What is expected: Leave out all pictures. Return exactly the lines from the top of the material through the line containing "loan skill merry".

• • • • • • •

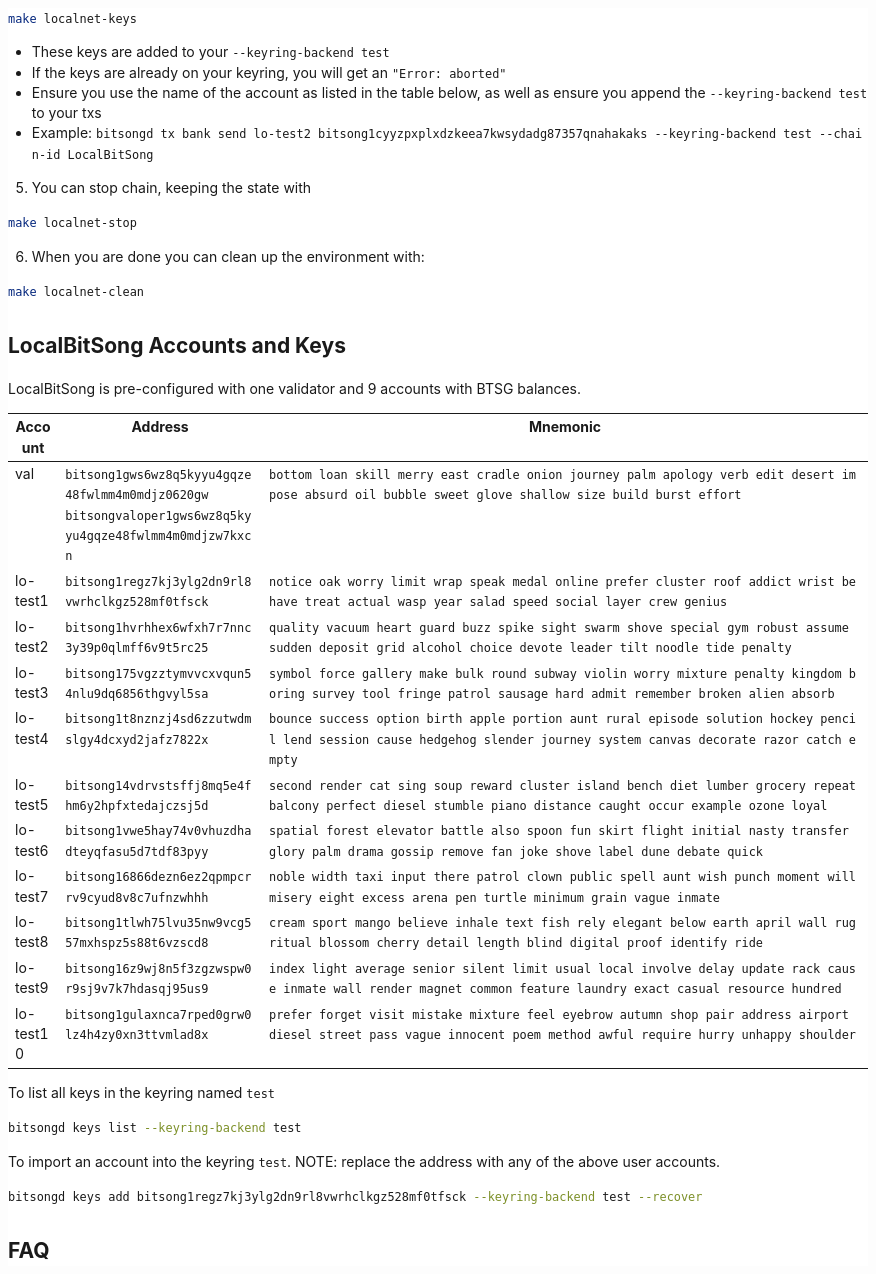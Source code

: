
 ```bash
make localnet-keys
```

- These keys are added to your `--keyring-backend test`
- If the keys are already on your keyring, you will get an `"Error: aborted"`
- Ensure you use the name of the account as listed in the table below, as well as ensure you append the `--keyring-backend test` to your txs
- Example: `bitsongd tx bank send lo-test2 bitsong1cyyzpxplxdzkeea7kwsydadg87357qnahakaks --keyring-backend test --chain-id LocalBitSong`

5. You can stop chain, keeping the state with

```bash
make localnet-stop
```

6. When you are done you can clean up the environment with:

```bash
make localnet-clean
```

## LocalBitSong Accounts and Keys

LocalBitSong is pre-configured with one validator and 9 accounts with BTSG balances.

| Account   | Address                                                                                                | Mnemonic                                                                                                                                                                   |
|-----------|--------------------------------------------------------------------------------------------------------|----------------------------------------------------------------------------------------------------------------------------------------------------------------------------|
| val    | `bitsong1gws6wz8q5kyyu4gqze48fwlmm4m0mdjz0620gw`<br/>`bitsongvaloper1gws6wz8q5kyyu4gqze48fwlmm4m0mdjzw7kxcn` | `bottom loan skill merry east cradle onion journey palm apology verb edit desert impose absurd oil bubble sweet glove shallow size build burst effort`                    |
| lo-test1  | `bitsong1regz7kj3ylg2dn9rl8vwrhclkgz528mf0tfsck`                                                          | `notice oak worry limit wrap speak medal online prefer cluster roof addict wrist behave treat actual wasp year salad speed social layer crew genius`                       |
| lo-test2  | `bitsong1hvrhhex6wfxh7r7nnc3y39p0qlmff6v9t5rc25`                                                          | `quality vacuum heart guard buzz spike sight swarm shove special gym robust assume sudden deposit grid alcohol choice devote leader tilt noodle tide penalty`              |
| lo-test3  | `bitsong175vgzztymvvcxvqun54nlu9dq6856thgvyl5sa`                                                          | `symbol force gallery make bulk round subway violin worry mixture penalty kingdom boring survey tool fringe patrol sausage hard admit remember broken alien absorb`        |
| lo-test4  | `bitsong1t8nznzj4sd6zzutwdmslgy4dcxyd2jafz7822x`                                                          | `bounce success option birth apple portion aunt rural episode solution hockey pencil lend session cause hedgehog slender journey system canvas decorate razor catch empty` |
| lo-test5  | `bitsong14vdrvstsffj8mq5e4fhm6y2hpfxtedajczsj5d`                                                          | `second render cat sing soup reward cluster island bench diet lumber grocery repeat balcony perfect diesel stumble piano distance caught occur example ozone loyal`        |
| lo-test6  | `bitsong1vwe5hay74v0vhuzdhadteyqfasu5d7tdf83pyy`                                                          | `spatial forest elevator battle also spoon fun skirt flight initial nasty transfer glory palm drama gossip remove fan joke shove label dune debate quick`                  |
| lo-test7  | `bitsong16866dezn6ez2qpmpcrrv9cyud8v8c7ufnzwhhh`                                                          | `noble width taxi input there patrol clown public spell aunt wish punch moment will misery eight excess arena pen turtle minimum grain vague inmate`                       |
| lo-test8  | `bitsong1tlwh75lvu35nw9vcg557mxhspz5s88t6vzscd8`                                                          | `cream sport mango believe inhale text fish rely elegant below earth april wall rug ritual blossom cherry detail length blind digital proof identify ride`                 |
| lo-test9  | `bitsong16z9wj8n5f3zgzwspw0r9sj9v7k7hdasqj95us9`                                                          | `index light average senior silent limit usual local involve delay update rack cause inmate wall render magnet common feature laundry exact casual resource hundred`       |
| lo-test10 | `bitsong1gulaxnca7rped0grw0lz4h4zy0xn3ttvmlad8x`                                                          | `prefer forget visit mistake mixture feel eyebrow autumn shop pair address airport diesel street pass vague innocent poem method awful require hurry unhappy shoulder`     |

To list all keys in the keyring named `test`
```bash
bitsongd keys list --keyring-backend test
```

To import an account into the keyring `test`. NOTE: replace the address with any of the above user accounts. 
```bash
bitsongd keys add bitsong1regz7kj3ylg2dn9rl8vwrhclkgz528mf0tfsck --keyring-backend test --recover
```

## FAQ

• • • • • • •

Output for this exercise:
Source code

:
 ```bash
make localnet-keys
```

- These keys are added to your `--keyring-backend test`
- If the keys are already on your keyring, you will get an `"Error: aborted"`
- Ensure you use the name of the account as listed in the table below, as well as ensure you append the `--keyring-backend test` to your txs
- Example: `bitsongd tx bank send lo-test2 bitsong1cyyzpxplxdzkeea7kwsydadg87357qnahakaks --keyring-backend test --chain-id LocalBitSong`

5. You can stop chain, keeping the state with

```bash
make localnet-stop
```

6. When you are done you can clean up the environment with:

```bash
make localnet-clean
```

## LocalBitSong Accounts and Keys

LocalBitSong is pre-configured with one validator and 9 accounts with BTSG balances.

| Account   | Address                                                                                                | Mnemonic                                                                                                                                                                   |
|-----------|--------------------------------------------------------------------------------------------------------|----------------------------------------------------------------------------------------------------------------------------------------------------------------------------|
| val    | `bitsong1gws6wz8q5kyyu4gqze48fwlmm4m0mdjz0620gw`<br/>`bitsongvaloper1gws6wz8q5kyyu4gqze48fwlmm4m0mdjzw7kxcn` | `bottom loan skill merry east cradle onion journey palm apology verb edit desert impose absurd oil bubble sweet glove shallow size build burst effort`                    |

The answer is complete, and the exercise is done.